● **Goal of the exercise**
If an entry holds a picture, skip the picture but copy everything else exactly.

□ □ □ □

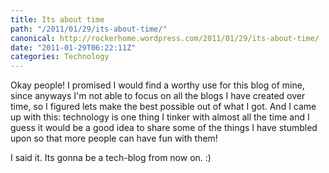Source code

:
 ```yaml
---
title: Its about time
path: "/2011/01/29/its-about-time/"
canonical: http://rockerhome.wordpress.com/2011/01/29/its-about-time/
date: "2011-01-29T06:22:11Z"
categories: Technology
---
```

Okay people! I promised I would find a worthy use for this blog of mine, since anyways I'm not able to focus on all the blogs I have created over time, so I figured lets make the best possible out of what I got. And I came up with this: technology is one thing I tinker with almost all the time and I guess it would be a good idea to share some of the things I have stumbled upon so that more people can have fun with them! 

I said it. Its gonna be a tech-blog from now on. :)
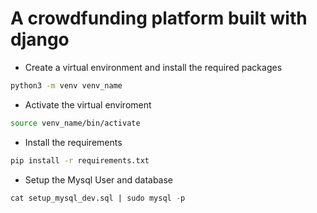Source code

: # A crowdfunding platform built with django



- Create a virtual environment and install the required packages

```bash
python3 -m venv venv_name
```

- Activate the virtual enviroment

```bash
source venv_name/bin/activate
```
- Install the requirements 
```bash
pip install -r requirements.txt
```

- Setup the Mysql User and database

```sql
cat setup_mysql_dev.sql | sudo mysql -p
```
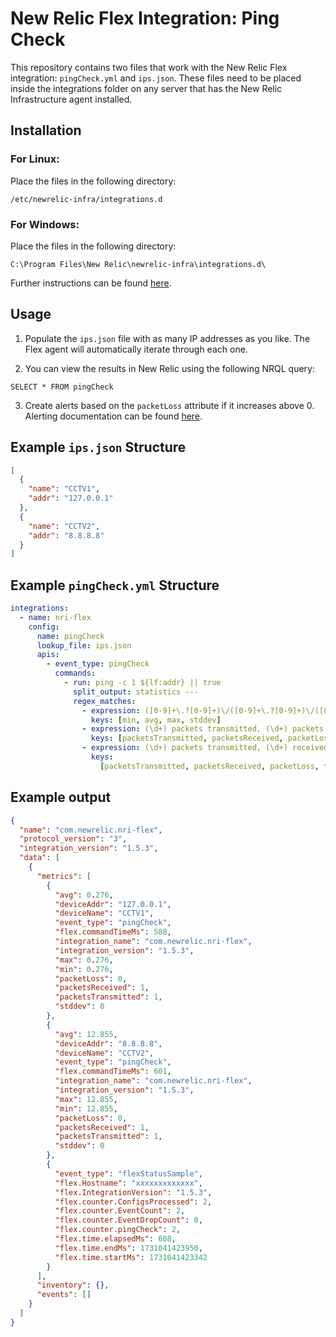 # New Relic Flex Integration: Ping Check

This repository contains two files that work with the New Relic Flex integration: `pingCheck.yml` and `ips.json`. These files need to be placed inside the integrations folder on any server that has the New Relic Infrastructure agent installed.

## Installation

### For Linux:

Place the files in the following directory:

```
/etc/newrelic-infra/integrations.d
```

### For Windows:

Place the files in the following directory:

```
C:\Program Files\New Relic\newrelic-infra\integrations.d\
```

Further instructions can be found [here](https://docs.newrelic.com/docs/infrastructure/host-integrations/host-integrations-list/flex-integration-tool-build-your-own-integration/#installation).

## Usage

1. Populate the `ips.json` file with as many IP addresses as you like. The Flex agent will automatically iterate through each one.

2. You can view the results in New Relic using the following NRQL query:

```
SELECT * FROM pingCheck
```

3. Create alerts based on the `packetLoss` attribute if it increases above 0. Alerting documentation can be found [here](https://docs.newrelic.com/docs/alerts/overview/).

## Example `ips.json` Structure

```json
[
  {
    "name": "CCTV1",
    "addr": "127.0.0.1"
  },
  {
    "name": "CCTV2",
    "addr": "8.8.8.8"
  }
]
```

## Example `pingCheck.yml` Structure

```yaml
integrations:
  - name: nri-flex
    config:
      name: pingCheck
      lookup_file: ips.json
      apis:
        - event_type: pingCheck
          commands:
            - run: ping -c 1 ${lf:addr} || true
              split_output: statistics ---
              regex_matches:
                - expression: ([0-9]+\.?[0-9]+)\/([0-9]+\.?[0-9]+)\/([0-9]+\.?[0-9]+)\/([0-9]+\.?[0-9]+)
                  keys: [min, avg, max, stddev]
                - expression: (\d+) packets transmitted, (\d+) packets received, (\S+)% packet loss
                  keys: [packetsTransmitted, packetsReceived, packetLoss]
                - expression: (\d+) packets transmitted, (\d+) received, (\d+)% packet loss, time (\d+)
                  keys:
                    [packetsTransmitted, packetsReceived, packetLoss, timeMs]
```

## Example output

```json
{
  "name": "com.newrelic.nri-flex",
  "protocol_version": "3",
  "integration_version": "1.5.3",
  "data": [
    {
      "metrics": [
        {
          "avg": 0.276,
          "deviceAddr": "127.0.0.1",
          "deviceName": "CCTV1",
          "event_type": "pingCheck",
          "flex.commandTimeMs": 588,
          "integration_name": "com.newrelic.nri-flex",
          "integration_version": "1.5.3",
          "max": 0.276,
          "min": 0.276,
          "packetLoss": 0,
          "packetsReceived": 1,
          "packetsTransmitted": 1,
          "stddev": 0
        },
        {
          "avg": 12.855,
          "deviceAddr": "8.8.8.8",
          "deviceName": "CCTV2",
          "event_type": "pingCheck",
          "flex.commandTimeMs": 601,
          "integration_name": "com.newrelic.nri-flex",
          "integration_version": "1.5.3",
          "max": 12.855,
          "min": 12.855,
          "packetLoss": 0,
          "packetsReceived": 1,
          "packetsTransmitted": 1,
          "stddev": 0
        },
        {
          "event_type": "flexStatusSample",
          "flex.Hostname": "xxxxxxxxxxxxx",
          "flex.IntegrationVersion": "1.5.3",
          "flex.counter.ConfigsProcessed": 2,
          "flex.counter.EventCount": 2,
          "flex.counter.EventDropCount": 0,
          "flex.counter.pingCheck": 2,
          "flex.time.elapsedMs": 608,
          "flex.time.endMs": 1731041423950,
          "flex.time.startMs": 1731041423342
        }
      ],
      "inventory": {},
      "events": []
    }
  ]
}
```
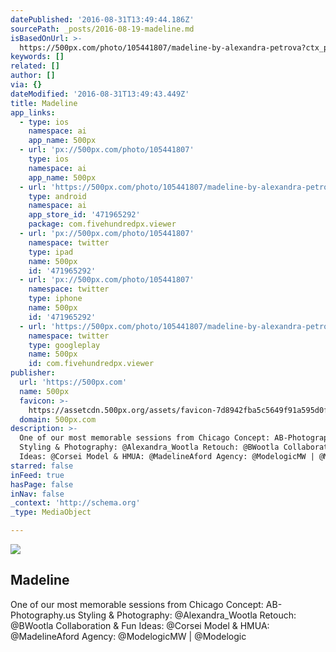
 ```yaml
---
datePublished: '2016-08-31T13:49:44.186Z'
sourcePath: _posts/2016-08-19-madeline.md
isBasedOnUrl: >-
  https://500px.com/photo/105441807/madeline-by-alexandra-petrova?ctx_page=1&from=user&user_id=37505
keywords: []
related: []
author: []
via: {}
dateModified: '2016-08-31T13:49:43.449Z'
title: Madeline
app_links:
  - type: ios
    namespace: ai
    app_name: 500px
  - url: 'px://500px.com/photo/105441807'
    type: ios
    namespace: ai
    app_name: 500px
  - url: 'https://500px.com/photo/105441807/madeline-by-alexandra-petrova'
    type: android
    namespace: ai
    app_store_id: '471965292'
    package: com.fivehundredpx.viewer
  - url: 'px://500px.com/photo/105441807'
    namespace: twitter
    type: ipad
    name: 500px
    id: '471965292'
  - url: 'px://500px.com/photo/105441807'
    namespace: twitter
    type: iphone
    name: 500px
    id: '471965292'
  - url: 'https://500px.com/photo/105441807/madeline-by-alexandra-petrova'
    namespace: twitter
    type: googleplay
    name: 500px
    id: com.fivehundredpx.viewer
publisher:
  url: 'https://500px.com'
  name: 500px
  favicon: >-
    https://assetcdn.500px.org/assets/favicon-7d8942fba5c5649f91a595d0fc749c83.ico
  domain: 500px.com
description: >-
  One of our most memorable sessions from Chicago Concept: AB-Photography.us
  Styling & Photography: @Alexandra_Wootla Retouch: @BWootla Collaboration & Fun
  Ideas: @Corsei Model & HMUA: @MadelineAford Agency: @ModelogicMW | @Modelogic
starred: false
inFeed: true
hasPage: false
inNav: false
_context: 'http://schema.org'
_type: MediaObject

---
```

<article style=""><img src="https://imgflo.herokuapp.com/graph/vahj1ThiexotieMo/d1f132faee0c0325545d1a2158aed879/noop?input=https%3A%2F%2Fdrscdn.500px.org%2Fphoto%2F105441807%2Fq%253D80_m%253D2000%2F1b9b99f868d95f134e7bd4e55379ff3f" /><h1>Madeline</h1><p>One of our most memorable sessions from Chicago Concept: AB-Photography.us Styling &amp; Photography: @Alexandra_Wootla Retouch: @BWootla Collaboration &amp; Fun Ideas: @Corsei Model &amp; HMUA: @MadelineAford Agency: @ModelogicMW | @Modelogic</p></article>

□ □ □ □

● **Written answer**
Source code

:
 ```yaml
---
title: Its about time
path: "/2011/01/29/its-about-time/"
canonical: http://rockerhome.wordpress.com/2011/01/29/its-about-time/
date: "2011-01-29T06:22:11Z"
categories: Technology
---
```

Okay people! I promised I would find a worthy use for this blog of mine, since anyways I'm not able to focus on all the blogs I have created over time, so I figured lets make the best possible out of what I got. And I came up with this: technology is one thing I tinker with almost all the time and I guess it would be a good idea to share some of the things I have stumbled upon so that more people can have fun with them! 

I said it. Its gonna be a tech-blog from now on. :)
Source code

: # A crowdfunding platform built with django



- Create a virtual environment and install the required packages

```bash
python3 -m venv venv_name
```

- Activate the virtual enviroment

```bash
source venv_name/bin/activate
```
- Install the requirements 
```bash
pip install -r requirements.txt
```

- Setup the Mysql User and database

```sql
cat setup_mysql_dev.sql | sudo mysql -p
```
 # New Relic Flex Integration: Ping Check

This repository contains two files that work with the New Relic Flex integration: `pingCheck.yml` and `ips.json`. These files need to be placed inside the integrations folder on any server that has the New Relic Infrastructure agent installed.

## Installation

### For Linux:

Place the files in the following directory:

```
/etc/newrelic-infra/integrations.d
```

### For Windows:

Place the files in the following directory:

```
C:\Program Files\New Relic\newrelic-infra\integrations.d\
```

Further instructions can be found [here](https://docs.newrelic.com/docs/infrastructure/host-integrations/host-integrations-list/flex-integration-tool-build-your-own-integration/#installation).

## Usage

1. Populate the `ips.json` file with as many IP addresses as you like. The Flex agent will automatically iterate through each one.

2. You can view the results in New Relic using the following NRQL query:

```
SELECT * FROM pingCheck
```

3. Create alerts based on the `packetLoss` attribute if it increases above 0. Alerting documentation can be found [here](https://docs.newrelic.com/docs/alerts/overview/).

## Example `ips.json` Structure

```json
[
  {
    "name": "CCTV1",
    "addr": "127.0.0.1"
  },
  {
    "name": "CCTV2",
    "addr": "8.8.8.8"
  }
]
```

## Example `pingCheck.yml` Structure

```yaml
integrations:
  - name: nri-flex
    config:
      name: pingCheck
      lookup_file: ips.json
      apis:
        - event_type: pingCheck
          commands:
            - run: ping -c 1 ${lf:addr} || true
              split_output: statistics ---
              regex_matches:
                - expression: ([0-9]+\.?[0-9]+)\/([0-9]+\.?[0-9]+)\/([0-9]+\.?[0-9]+)\/([0-9]+\.?[0-9]+)
                  keys: [min, avg, max, stddev]
                - expression: (\d+) packets transmitted, (\d+) packets received, (\S+)% packet loss
                  keys: [packetsTransmitted, packetsReceived, packetLoss]
                - expression: (\d+) packets transmitted, (\d+) received, (\d+)% packet loss, time (\d+)
                  keys:
                    [packetsTransmitted, packetsReceived, packetLoss, timeMs]
```

## Example output

```json
{
  "name": "com.newrelic.nri-flex",
  "protocol_version": "3",
  "integration_version": "1.5.3",
  "data": [
    {
      "metrics": [
        {
          "avg": 0.276,
          "deviceAddr": "127.0.0.1",
          "deviceName": "CCTV1",
          "event_type": "pingCheck",
          "flex.commandTimeMs": 588,
          "integration_name": "com.newrelic.nri-flex",
          "integration_version": "1.5.3",
          "max": 0.276,
          "min": 0.276,
          "packetLoss": 0,
          "packetsReceived": 1,
          "packetsTransmitted": 1,
          "stddev": 0
        },
        {
          "avg": 12.855,
          "deviceAddr": "8.8.8.8",
          "deviceName": "CCTV2",
          "event_type": "pingCheck",
          "flex.commandTimeMs": 601,
          "integration_name": "com.newrelic.nri-flex",
          "integration_version": "1.5.3",
          "max": 12.855,
          "min": 12.855,
          "packetLoss": 0,
          "packetsReceived": 1,
          "packetsTransmitted": 1,
          "stddev": 0
        },
        {
          "event_type": "flexStatusSample",
          "flex.Hostname": "xxxxxxxxxxxxx",
          "flex.IntegrationVersion": "1.5.3",
          "flex.counter.ConfigsProcessed": 2,
          "flex.counter.EventCount": 2,
          "flex.counter.EventDropCount": 0,
          "flex.counter.pingCheck": 2,
          "flex.time.elapsedMs": 608,
          "flex.time.endMs": 1731041423950,
          "flex.time.startMs": 1731041423342
        }
      ],
      "inventory": {},
      "events": []
    }
  ]
}
```
 ```yaml
---
datePublished: '2016-08-31T13:49:44.186Z'
sourcePath: _posts/2016-08-19-madeline.md
isBasedOnUrl: >-
  https://500px.com/photo/105441807/madeline-by-alexandra-petrova?ctx_page=1&from=user&user_id=37505
keywords: []
related: []
author: []
via: {}
dateModified: '2016-08-31T13:49:43.449Z'
title: Madeline
app_links:
  - type: ios
    namespace: ai
    app_name: 500px
  - url: 'px://500px.com/photo/105441807'
    type: ios
    namespace: ai
    app_name: 500px
  - url: 'https://500px.com/photo/105441807/madeline-by-alexandra-petrova'
    type: android
    namespace: ai
    app_store_id: '471965292'
    package: com.fivehundredpx.viewer
  - url: 'px://500px.com/photo/105441807'
    namespace: twitter
    type: ipad
    name: 500px
    id: '471965292'
  - url: 'px://500px.com/photo/105441807'
    namespace: twitter
    type: iphone
    name: 500px
    id: '471965292'
  - url: 'https://500px.com/photo/105441807/madeline-by-alexandra-petrova'
    namespace: twitter
    type: googleplay
    name: 500px
    id: com.fivehundredpx.viewer
publisher:
  url: 'https://500px.com'
  name: 500px
  favicon: >-
    https://assetcdn.500px.org/assets/favicon-7d8942fba5c5649f91a595d0fc749c83.ico
  domain: 500px.com
description: >-
  One of our most memorable sessions from Chicago Concept: AB-Photography.us
  Styling & Photography: @Alexandra_Wootla Retouch: @BWootla Collaboration & Fun
  Ideas: @Corsei Model & HMUA: @MadelineAford Agency: @ModelogicMW | @Modelogic
starred: false
inFeed: true
hasPage: false
inNav: false
_context: 'http://schema.org'
_type: MediaObject

---
```

<article style=""><img src="https://imgflo.herokuapp.com/graph/vahj1ThiexotieMo/d1f132faee0c0325545d1a2158aed879/noop?input=https%3A%2F%2Fdrscdn.500px.org%2Fphoto%2F105441807%2Fq%253D80_m%253D2000%2F1b9b99f868d95f134e7bd4e55379ff3f" /><h1>Madeline</h1><p>One of our most memorable sessions from Chicago Concept: AB-Photography.us Styling &amp; Photography: @Alexandra_Wootla Retouch: @BWootla Collaboration &amp; Fun Ideas: @Corsei Model &amp; HMUA: @MadelineAford Agency: @ModelogicMW | @Modelogic</p></article>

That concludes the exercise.